- Dataset content -
·····

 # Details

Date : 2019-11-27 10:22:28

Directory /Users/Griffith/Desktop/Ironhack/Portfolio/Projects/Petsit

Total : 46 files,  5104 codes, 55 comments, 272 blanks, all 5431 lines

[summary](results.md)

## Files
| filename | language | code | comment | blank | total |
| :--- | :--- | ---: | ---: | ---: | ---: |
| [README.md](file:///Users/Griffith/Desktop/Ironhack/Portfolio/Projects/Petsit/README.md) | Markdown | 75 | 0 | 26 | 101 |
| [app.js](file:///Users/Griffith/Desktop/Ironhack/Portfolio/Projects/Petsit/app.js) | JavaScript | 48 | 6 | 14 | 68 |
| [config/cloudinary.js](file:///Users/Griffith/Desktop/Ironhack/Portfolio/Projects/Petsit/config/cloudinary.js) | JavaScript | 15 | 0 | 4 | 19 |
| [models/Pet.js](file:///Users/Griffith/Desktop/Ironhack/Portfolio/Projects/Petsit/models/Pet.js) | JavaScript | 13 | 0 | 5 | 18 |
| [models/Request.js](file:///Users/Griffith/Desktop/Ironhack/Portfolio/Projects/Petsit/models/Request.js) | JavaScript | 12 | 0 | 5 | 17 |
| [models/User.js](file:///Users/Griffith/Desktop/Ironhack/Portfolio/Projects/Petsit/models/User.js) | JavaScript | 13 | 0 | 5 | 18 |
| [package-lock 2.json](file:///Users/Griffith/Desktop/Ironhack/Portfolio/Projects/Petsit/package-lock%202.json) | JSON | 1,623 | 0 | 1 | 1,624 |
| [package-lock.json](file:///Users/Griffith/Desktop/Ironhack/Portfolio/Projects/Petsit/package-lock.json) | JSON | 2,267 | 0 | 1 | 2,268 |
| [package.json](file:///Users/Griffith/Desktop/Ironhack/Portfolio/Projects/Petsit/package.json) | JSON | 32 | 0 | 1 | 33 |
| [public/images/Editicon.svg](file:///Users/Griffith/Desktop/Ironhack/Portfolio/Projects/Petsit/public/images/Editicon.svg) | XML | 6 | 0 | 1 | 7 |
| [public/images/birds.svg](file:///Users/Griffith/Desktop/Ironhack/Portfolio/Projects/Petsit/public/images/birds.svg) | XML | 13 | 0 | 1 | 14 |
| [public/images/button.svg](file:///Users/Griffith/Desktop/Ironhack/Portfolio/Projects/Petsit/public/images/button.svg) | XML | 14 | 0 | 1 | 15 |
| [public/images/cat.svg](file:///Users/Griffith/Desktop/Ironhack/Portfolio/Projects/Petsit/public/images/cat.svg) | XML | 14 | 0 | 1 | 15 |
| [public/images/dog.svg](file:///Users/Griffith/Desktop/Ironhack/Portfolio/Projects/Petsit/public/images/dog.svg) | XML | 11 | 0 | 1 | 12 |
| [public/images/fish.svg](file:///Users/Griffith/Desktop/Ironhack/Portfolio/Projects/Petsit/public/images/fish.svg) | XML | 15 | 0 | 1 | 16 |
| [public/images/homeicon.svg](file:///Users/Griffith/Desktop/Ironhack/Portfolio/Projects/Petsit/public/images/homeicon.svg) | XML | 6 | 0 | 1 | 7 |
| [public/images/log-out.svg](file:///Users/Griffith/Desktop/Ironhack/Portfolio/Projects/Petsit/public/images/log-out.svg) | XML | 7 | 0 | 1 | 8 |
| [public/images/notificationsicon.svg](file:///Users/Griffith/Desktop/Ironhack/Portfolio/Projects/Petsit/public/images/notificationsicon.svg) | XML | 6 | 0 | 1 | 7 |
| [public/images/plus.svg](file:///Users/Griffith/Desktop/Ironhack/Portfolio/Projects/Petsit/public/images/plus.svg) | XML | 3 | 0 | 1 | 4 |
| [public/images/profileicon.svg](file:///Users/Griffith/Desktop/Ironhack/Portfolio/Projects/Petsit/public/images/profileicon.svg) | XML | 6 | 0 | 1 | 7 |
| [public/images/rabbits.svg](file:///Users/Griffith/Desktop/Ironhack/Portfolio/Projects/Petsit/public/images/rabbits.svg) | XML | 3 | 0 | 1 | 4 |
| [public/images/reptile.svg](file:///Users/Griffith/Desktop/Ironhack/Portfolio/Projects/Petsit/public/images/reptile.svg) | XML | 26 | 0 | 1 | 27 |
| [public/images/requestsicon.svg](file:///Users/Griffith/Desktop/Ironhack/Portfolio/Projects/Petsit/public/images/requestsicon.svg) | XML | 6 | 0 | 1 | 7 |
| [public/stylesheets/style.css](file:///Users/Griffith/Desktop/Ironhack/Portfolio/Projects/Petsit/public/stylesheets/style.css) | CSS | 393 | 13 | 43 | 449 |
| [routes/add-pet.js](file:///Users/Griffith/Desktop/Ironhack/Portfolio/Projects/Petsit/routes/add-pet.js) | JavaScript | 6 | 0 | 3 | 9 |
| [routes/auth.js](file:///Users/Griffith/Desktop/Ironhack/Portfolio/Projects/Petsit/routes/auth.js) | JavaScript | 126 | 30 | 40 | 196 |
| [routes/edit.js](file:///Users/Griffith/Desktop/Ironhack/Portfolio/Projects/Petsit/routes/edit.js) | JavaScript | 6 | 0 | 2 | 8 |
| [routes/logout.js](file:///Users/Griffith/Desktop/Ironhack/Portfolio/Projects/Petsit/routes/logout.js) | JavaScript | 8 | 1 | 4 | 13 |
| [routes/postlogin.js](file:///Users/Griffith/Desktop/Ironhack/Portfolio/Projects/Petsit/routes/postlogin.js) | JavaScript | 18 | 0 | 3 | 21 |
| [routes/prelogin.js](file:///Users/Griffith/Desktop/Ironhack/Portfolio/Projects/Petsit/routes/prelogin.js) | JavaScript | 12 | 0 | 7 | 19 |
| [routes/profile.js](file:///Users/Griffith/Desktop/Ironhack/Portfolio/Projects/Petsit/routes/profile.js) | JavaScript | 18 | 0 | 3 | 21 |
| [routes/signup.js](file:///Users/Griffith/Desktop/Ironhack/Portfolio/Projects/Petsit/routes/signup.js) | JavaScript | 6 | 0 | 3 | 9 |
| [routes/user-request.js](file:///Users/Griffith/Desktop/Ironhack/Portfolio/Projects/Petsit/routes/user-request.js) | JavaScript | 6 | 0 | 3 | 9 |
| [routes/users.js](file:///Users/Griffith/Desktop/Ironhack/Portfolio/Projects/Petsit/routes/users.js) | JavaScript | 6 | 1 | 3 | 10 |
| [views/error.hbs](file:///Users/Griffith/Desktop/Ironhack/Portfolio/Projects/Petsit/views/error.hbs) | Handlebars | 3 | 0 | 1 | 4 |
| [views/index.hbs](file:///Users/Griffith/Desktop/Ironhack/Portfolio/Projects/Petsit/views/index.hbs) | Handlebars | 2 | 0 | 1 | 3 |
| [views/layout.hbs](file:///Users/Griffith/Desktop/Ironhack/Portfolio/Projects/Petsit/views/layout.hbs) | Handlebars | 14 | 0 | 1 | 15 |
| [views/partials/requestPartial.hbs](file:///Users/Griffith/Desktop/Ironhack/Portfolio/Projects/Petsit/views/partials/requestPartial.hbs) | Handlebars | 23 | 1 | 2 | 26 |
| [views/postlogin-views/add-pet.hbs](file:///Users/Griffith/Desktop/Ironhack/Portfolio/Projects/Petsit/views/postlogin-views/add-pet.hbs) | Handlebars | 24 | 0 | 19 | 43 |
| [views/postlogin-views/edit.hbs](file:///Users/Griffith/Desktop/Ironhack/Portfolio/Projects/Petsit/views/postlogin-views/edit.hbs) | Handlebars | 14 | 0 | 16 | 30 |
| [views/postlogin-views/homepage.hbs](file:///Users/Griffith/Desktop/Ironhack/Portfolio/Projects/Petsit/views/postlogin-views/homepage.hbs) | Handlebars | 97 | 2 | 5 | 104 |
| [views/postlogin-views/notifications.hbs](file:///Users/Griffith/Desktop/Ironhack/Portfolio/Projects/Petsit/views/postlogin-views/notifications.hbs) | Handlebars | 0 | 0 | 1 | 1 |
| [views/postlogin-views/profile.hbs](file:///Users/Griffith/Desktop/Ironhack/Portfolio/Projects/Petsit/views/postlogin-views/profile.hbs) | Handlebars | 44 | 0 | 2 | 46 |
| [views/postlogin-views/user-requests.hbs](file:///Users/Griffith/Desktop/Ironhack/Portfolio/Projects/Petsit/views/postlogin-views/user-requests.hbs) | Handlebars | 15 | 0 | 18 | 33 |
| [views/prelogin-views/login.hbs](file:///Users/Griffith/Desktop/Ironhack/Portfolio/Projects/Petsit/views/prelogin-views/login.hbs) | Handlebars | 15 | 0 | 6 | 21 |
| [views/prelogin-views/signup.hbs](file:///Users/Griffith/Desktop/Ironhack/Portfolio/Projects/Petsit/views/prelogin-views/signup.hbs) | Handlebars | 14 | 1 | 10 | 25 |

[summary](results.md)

·····

- Work order -
Copy word for word the stretch of entries above from the line that has "Handlebars | 0" through the line that has "44 | 0 | 2 | 46 |", both ends included, and nothing outside it.

- Expected answer -
| [views/postlogin-views/notifications.hbs](file:///Users/Griffith/Desktop/Ironhack/Portfolio/Projects/Petsit/views/postlogin-views/notifications.hbs) | Handlebars | 0 | 0 | 1 | 1 |
| [views/postlogin-views/profile.hbs](file:///Users/Griffith/Desktop/Ironhack/Portfolio/Projects/Petsit/views/postlogin-views/profile.hbs) | Handlebars | 44 | 0 | 2 | 46 |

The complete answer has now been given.